**Exercise directions**. Which of the lines in the data mention the string "Wilson"? List them all.

**Extracted material**.
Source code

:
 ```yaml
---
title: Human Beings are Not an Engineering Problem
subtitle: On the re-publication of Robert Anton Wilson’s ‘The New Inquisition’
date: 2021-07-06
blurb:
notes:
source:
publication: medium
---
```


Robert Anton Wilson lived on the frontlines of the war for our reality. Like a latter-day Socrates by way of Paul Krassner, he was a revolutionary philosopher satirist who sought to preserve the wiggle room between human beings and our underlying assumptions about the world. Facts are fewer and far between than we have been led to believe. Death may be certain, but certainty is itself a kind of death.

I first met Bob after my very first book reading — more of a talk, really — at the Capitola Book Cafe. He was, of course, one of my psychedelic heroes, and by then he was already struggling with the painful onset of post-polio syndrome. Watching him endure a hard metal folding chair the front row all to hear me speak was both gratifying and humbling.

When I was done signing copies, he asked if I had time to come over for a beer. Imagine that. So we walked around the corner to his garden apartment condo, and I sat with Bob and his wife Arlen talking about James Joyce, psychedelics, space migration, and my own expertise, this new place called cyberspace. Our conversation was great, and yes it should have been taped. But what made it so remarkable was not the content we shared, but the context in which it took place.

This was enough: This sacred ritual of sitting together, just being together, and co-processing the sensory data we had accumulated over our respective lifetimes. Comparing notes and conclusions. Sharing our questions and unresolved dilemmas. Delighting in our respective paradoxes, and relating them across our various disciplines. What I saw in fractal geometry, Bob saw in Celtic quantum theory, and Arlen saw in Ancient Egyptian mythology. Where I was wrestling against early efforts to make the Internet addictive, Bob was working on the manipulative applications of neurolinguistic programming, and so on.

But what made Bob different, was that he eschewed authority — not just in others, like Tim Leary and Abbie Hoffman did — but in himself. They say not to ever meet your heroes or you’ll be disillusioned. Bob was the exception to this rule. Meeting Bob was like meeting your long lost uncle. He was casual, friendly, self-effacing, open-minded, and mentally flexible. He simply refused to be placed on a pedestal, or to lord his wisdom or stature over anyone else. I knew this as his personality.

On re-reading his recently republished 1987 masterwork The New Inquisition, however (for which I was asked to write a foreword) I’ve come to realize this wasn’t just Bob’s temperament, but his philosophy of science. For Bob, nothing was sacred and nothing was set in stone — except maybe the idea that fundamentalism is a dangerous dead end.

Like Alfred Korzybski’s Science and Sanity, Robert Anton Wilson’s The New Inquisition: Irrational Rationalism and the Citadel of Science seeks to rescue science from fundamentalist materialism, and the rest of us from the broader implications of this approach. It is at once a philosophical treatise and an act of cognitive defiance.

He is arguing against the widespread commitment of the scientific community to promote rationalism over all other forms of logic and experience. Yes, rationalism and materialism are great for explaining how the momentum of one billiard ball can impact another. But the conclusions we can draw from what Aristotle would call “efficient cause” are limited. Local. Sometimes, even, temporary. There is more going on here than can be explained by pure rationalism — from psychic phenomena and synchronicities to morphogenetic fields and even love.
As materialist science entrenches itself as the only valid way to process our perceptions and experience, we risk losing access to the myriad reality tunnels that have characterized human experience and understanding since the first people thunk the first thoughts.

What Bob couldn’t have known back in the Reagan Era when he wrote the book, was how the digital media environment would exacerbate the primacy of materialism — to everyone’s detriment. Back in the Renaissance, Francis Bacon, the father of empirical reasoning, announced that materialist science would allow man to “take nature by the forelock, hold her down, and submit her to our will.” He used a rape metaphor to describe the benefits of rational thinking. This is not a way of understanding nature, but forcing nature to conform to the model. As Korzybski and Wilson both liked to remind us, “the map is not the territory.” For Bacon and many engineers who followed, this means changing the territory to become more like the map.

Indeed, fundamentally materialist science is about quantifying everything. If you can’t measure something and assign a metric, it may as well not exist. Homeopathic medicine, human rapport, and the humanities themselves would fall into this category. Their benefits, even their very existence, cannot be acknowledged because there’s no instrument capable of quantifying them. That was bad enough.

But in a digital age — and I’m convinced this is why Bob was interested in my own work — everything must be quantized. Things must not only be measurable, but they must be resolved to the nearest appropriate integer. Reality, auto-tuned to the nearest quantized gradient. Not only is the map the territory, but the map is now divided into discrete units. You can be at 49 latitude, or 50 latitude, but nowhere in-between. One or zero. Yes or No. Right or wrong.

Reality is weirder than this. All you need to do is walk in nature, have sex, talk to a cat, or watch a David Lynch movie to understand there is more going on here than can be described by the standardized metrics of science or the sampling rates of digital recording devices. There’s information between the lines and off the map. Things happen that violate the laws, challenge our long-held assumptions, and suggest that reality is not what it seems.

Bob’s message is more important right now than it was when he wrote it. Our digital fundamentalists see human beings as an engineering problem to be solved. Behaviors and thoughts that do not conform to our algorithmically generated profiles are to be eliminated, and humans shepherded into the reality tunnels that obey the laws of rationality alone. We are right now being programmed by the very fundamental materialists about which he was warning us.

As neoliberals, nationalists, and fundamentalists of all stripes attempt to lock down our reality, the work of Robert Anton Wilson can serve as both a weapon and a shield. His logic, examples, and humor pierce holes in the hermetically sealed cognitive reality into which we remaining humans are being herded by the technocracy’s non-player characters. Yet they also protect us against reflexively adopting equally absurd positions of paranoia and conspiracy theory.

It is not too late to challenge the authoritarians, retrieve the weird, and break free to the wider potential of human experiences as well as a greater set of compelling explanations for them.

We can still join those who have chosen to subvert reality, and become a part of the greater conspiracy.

**Expected answer**.
subtitle: On the re-publication of Robert Anton Wilson’s ‘The New Inquisition’
Robert Anton Wilson lived on the frontlines of the war for our reality. Like a latter-day Socrates by way of Paul Krassner, he was a revolutionary philosopher satirist who sought to preserve the wiggle room between human beings and our underlying assumptions about the world. Facts are fewer and far between than we have been led to believe. Death may be certain, but certainty is itself a kind of death.
Like Alfred Korzybski’s Science and Sanity, Robert Anton Wilson’s The New Inquisition: Irrational Rationalism and the Citadel of Science seeks to rescue science from fundamentalist materialism, and the rest of us from the broader implications of this approach. It is at once a philosophical treatise and an act of cognitive defiance.
What Bob couldn’t have known back in the Reagan Era when he wrote the book, was how the digital media environment would exacerbate the primacy of materialism — to everyone’s detriment. Back in the Renaissance, Francis Bacon, the father of empirical reasoning, announced that materialist science would allow man to “take nature by the forelock, hold her down, and submit her to our will.” He used a rape metaphor to describe the benefits of rational thinking. This is not a way of understanding nature, but forcing nature to conform to the model. As Korzybski and Wilson both liked to remind us, “the map is not the territory.” For Bacon and many engineers who followed, this means changing the territory to become more like the map.
As neoliberals, nationalists, and fundamentalists of all stripes attempt to lock down our reality, the work of Robert Anton Wilson can serve as both a weapon and a shield. His logic, examples, and humor pierce holes in the hermetically sealed cognitive reality into which we remaining humans are being herded by the technocracy’s non-player characters. Yet they also protect us against reflexively adopting equally absurd positions of paranoia and conspiracy theory.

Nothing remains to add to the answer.